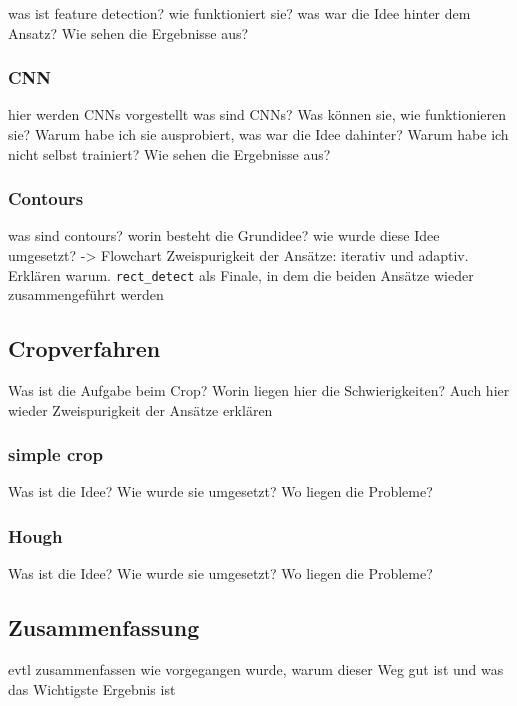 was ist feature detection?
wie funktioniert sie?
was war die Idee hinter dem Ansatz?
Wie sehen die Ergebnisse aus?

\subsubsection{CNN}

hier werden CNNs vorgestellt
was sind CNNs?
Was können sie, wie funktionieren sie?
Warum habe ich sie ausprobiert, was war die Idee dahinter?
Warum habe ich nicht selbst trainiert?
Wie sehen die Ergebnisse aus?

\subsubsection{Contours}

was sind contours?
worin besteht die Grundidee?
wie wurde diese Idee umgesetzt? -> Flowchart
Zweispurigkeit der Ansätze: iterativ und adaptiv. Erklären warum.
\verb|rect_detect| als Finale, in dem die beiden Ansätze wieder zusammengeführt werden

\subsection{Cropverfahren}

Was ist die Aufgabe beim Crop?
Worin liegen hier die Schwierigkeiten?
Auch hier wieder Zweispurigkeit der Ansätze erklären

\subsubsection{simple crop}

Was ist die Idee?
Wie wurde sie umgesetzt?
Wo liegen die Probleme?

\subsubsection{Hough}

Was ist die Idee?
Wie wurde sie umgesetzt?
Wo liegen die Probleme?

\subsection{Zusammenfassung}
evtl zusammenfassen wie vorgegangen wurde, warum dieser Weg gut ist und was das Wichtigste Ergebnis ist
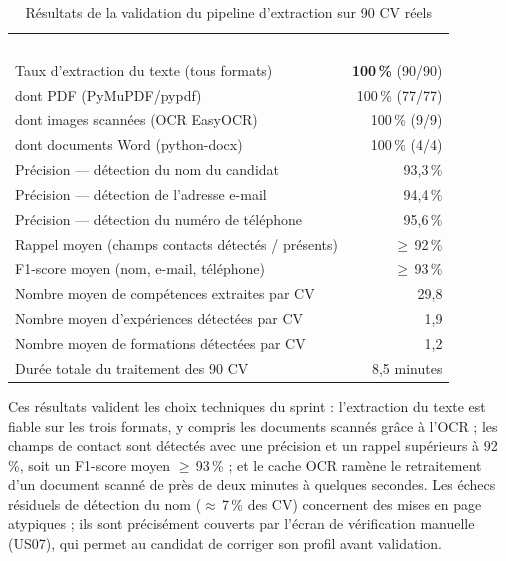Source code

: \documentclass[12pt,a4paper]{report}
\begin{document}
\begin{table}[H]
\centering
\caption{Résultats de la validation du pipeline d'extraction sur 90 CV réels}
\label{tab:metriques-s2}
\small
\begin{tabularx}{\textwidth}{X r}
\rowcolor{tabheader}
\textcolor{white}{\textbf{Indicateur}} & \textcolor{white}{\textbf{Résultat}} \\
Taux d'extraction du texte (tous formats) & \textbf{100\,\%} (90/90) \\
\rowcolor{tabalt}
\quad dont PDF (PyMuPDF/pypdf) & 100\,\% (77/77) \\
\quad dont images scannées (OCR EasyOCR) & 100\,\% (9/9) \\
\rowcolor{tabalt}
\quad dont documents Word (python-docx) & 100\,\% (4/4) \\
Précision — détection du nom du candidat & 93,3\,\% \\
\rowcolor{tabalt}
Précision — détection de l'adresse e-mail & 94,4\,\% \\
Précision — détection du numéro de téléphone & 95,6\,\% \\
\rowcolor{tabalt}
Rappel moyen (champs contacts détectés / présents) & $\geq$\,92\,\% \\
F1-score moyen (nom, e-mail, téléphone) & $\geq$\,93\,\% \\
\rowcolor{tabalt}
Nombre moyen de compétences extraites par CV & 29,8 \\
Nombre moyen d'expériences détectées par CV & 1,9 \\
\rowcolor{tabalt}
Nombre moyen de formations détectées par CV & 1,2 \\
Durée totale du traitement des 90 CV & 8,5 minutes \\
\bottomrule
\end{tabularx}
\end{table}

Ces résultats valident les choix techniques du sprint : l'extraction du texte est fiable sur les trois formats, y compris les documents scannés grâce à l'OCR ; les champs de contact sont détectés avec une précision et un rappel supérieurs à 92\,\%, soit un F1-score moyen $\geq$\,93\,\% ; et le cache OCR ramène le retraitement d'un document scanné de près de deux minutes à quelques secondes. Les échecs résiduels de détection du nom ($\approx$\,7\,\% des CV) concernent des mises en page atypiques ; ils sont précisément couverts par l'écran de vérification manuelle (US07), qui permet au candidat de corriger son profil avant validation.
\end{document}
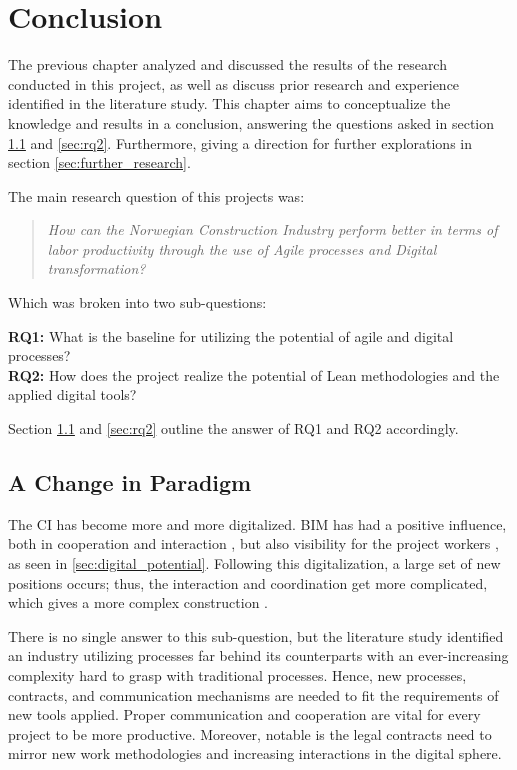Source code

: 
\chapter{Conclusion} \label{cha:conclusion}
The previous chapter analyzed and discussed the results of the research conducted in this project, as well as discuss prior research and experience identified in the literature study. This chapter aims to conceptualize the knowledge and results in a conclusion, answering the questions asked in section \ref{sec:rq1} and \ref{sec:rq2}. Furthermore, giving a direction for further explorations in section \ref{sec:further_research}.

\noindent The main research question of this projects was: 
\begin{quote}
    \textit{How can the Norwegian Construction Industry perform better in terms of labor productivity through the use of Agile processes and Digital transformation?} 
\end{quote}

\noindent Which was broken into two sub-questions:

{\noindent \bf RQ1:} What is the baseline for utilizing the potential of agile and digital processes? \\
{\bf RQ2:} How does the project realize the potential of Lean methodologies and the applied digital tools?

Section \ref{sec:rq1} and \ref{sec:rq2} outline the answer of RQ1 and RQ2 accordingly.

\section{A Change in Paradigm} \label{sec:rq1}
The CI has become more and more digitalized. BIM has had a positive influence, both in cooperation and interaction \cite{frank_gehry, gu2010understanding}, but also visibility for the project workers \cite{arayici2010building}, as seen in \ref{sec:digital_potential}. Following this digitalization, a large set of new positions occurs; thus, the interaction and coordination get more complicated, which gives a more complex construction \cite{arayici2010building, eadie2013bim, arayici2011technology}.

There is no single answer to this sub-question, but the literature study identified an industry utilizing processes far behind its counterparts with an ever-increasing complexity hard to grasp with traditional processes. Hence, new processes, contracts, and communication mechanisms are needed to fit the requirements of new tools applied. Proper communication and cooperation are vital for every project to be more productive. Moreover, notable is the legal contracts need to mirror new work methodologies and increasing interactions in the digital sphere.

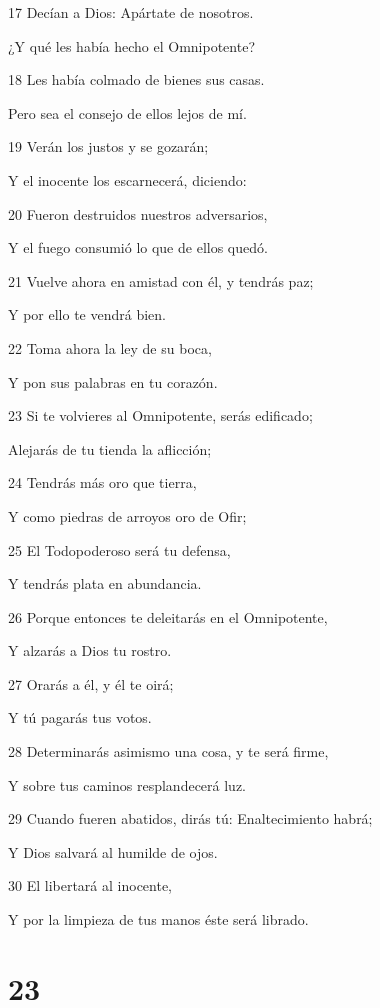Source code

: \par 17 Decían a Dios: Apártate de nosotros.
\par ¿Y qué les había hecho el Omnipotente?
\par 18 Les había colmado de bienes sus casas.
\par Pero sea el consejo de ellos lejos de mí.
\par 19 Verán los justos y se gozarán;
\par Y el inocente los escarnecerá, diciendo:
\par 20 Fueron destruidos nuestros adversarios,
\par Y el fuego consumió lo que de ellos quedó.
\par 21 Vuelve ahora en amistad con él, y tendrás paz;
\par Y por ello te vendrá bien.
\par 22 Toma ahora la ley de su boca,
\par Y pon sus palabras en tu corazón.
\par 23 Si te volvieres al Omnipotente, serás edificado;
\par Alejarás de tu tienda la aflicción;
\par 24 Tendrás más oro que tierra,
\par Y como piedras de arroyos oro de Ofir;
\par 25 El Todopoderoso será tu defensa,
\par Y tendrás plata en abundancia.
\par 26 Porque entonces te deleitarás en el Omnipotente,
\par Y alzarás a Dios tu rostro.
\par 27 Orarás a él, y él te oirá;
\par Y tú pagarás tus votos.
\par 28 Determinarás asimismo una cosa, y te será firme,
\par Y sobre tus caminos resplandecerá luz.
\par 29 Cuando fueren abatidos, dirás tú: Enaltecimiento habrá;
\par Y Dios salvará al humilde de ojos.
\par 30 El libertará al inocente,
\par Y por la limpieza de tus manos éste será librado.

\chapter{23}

==

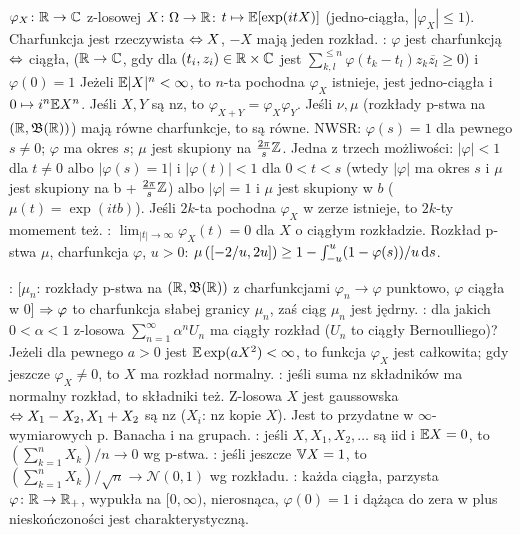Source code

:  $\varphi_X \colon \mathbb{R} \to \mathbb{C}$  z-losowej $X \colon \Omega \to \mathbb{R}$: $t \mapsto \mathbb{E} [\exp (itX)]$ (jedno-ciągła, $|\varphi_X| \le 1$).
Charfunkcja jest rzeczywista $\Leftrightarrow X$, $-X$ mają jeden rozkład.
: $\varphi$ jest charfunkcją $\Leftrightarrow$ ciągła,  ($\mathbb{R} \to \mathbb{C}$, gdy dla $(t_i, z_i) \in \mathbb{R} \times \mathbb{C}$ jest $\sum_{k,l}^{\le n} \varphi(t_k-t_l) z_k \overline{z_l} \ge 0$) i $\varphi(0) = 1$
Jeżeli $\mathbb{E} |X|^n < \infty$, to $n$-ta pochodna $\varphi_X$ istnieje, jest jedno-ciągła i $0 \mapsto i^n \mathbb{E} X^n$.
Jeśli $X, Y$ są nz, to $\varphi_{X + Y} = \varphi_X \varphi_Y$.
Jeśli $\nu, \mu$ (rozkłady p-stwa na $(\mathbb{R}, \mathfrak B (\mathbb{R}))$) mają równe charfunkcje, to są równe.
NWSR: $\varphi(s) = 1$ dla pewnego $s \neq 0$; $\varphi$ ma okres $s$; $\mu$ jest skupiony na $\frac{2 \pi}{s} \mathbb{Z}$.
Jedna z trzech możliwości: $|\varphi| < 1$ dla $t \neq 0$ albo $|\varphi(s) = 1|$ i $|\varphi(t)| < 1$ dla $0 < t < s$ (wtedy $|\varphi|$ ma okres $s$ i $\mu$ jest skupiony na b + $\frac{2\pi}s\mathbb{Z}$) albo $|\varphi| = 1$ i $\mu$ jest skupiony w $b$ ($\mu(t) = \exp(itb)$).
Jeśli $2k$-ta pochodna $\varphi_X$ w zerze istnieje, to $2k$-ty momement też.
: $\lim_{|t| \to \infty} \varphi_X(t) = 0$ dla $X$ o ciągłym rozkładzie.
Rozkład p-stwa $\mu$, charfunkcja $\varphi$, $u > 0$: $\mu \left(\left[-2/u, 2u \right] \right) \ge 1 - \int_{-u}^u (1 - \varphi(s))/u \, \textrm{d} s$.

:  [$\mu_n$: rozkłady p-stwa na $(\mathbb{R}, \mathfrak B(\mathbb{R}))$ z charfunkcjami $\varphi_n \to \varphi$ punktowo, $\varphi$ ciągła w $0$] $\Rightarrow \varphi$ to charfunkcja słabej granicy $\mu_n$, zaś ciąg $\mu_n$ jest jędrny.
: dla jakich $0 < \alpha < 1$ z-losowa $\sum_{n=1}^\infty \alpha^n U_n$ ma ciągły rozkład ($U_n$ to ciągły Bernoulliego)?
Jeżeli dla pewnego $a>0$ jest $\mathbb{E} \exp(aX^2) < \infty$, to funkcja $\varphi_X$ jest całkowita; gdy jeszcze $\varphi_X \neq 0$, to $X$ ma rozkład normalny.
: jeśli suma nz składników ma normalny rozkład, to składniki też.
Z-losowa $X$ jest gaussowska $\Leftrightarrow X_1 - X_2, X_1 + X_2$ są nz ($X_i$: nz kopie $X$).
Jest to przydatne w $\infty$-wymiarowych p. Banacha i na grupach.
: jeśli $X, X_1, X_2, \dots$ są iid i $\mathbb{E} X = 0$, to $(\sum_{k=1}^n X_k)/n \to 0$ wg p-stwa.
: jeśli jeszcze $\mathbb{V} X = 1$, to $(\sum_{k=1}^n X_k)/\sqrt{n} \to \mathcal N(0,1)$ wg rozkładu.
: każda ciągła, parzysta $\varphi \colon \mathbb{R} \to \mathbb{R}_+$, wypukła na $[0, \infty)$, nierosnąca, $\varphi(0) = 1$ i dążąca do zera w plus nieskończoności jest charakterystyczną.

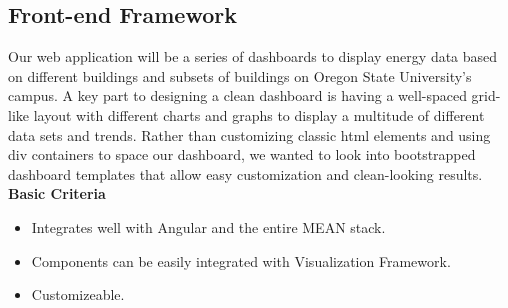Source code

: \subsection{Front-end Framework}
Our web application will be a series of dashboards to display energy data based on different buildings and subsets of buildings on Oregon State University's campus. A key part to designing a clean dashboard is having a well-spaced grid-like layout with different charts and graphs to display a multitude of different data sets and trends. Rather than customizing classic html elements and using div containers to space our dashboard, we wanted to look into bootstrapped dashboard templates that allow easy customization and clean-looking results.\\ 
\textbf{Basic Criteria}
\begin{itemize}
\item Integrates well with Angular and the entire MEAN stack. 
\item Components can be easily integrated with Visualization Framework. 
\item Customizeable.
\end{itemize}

◆ **Work order**: Pick every line containing the word "formats" out of the material, and copy those lines.

◆ **Task result**:
Taux d'extraction du texte (tous formats) & \textbf{100\,\%} (90/90) \\
Ces résultats valident les choix techniques du sprint : l'extraction du texte est fiable sur les trois formats, y compris les documents scannés grâce à l'OCR ; les champs de contact sont détectés avec une précision et un rappel supérieurs à 92\,\%, soit un F1-score moyen $\geq$\,93\,\% ; et le cache OCR ramène le retraitement d'un document scanné de près de deux minutes à quelques secondes. Les échecs résiduels de détection du nom ($\approx$\,7\,\% des CV) concernent des mises en page atypiques ; ils sont précisément couverts par l'écran de vérification manuelle (US07), qui permet au candidat de corriger son profil avant validation.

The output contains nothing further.